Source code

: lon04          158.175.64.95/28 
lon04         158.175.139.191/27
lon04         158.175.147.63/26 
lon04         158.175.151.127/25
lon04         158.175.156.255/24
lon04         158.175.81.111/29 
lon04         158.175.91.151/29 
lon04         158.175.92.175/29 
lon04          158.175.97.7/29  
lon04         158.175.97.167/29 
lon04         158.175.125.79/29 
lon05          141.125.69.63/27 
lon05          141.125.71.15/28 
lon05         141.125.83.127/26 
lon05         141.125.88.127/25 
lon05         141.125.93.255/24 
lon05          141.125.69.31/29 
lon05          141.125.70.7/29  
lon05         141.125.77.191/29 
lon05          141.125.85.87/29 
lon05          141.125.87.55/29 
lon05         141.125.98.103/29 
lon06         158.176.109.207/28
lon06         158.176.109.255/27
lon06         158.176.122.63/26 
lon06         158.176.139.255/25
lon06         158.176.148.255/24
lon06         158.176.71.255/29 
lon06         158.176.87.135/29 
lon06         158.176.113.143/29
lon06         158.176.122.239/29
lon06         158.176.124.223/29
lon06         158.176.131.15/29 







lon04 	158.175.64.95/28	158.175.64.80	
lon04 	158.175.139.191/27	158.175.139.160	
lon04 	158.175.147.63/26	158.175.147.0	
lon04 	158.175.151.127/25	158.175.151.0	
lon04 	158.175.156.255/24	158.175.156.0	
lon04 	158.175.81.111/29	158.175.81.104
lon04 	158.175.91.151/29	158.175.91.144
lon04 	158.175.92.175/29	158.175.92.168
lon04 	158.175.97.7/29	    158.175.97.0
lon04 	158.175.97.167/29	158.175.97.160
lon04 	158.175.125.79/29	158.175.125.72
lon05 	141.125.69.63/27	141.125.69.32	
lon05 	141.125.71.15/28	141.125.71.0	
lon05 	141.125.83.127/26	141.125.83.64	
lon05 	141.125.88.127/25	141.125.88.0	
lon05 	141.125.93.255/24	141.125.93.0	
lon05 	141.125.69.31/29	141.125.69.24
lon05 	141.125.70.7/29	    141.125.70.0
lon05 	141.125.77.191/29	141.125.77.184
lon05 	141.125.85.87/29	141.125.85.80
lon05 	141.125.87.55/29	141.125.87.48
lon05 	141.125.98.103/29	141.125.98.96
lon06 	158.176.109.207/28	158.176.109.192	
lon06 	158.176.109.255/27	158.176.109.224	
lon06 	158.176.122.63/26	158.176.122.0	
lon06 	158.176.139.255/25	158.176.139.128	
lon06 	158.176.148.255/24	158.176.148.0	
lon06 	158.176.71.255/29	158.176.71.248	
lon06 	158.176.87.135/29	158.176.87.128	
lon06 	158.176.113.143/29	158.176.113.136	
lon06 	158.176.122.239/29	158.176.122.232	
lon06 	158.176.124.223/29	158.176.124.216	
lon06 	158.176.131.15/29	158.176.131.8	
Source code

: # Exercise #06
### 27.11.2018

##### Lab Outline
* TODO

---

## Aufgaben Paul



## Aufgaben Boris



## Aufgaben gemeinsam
◆ ◆ ◆
Goal of the exercise: Isolate each line of the listing above that includes "Aufgaben". Copy it.

Output below:
## Aufgaben Paul
## Aufgaben Boris
## Aufgaben gemeinsam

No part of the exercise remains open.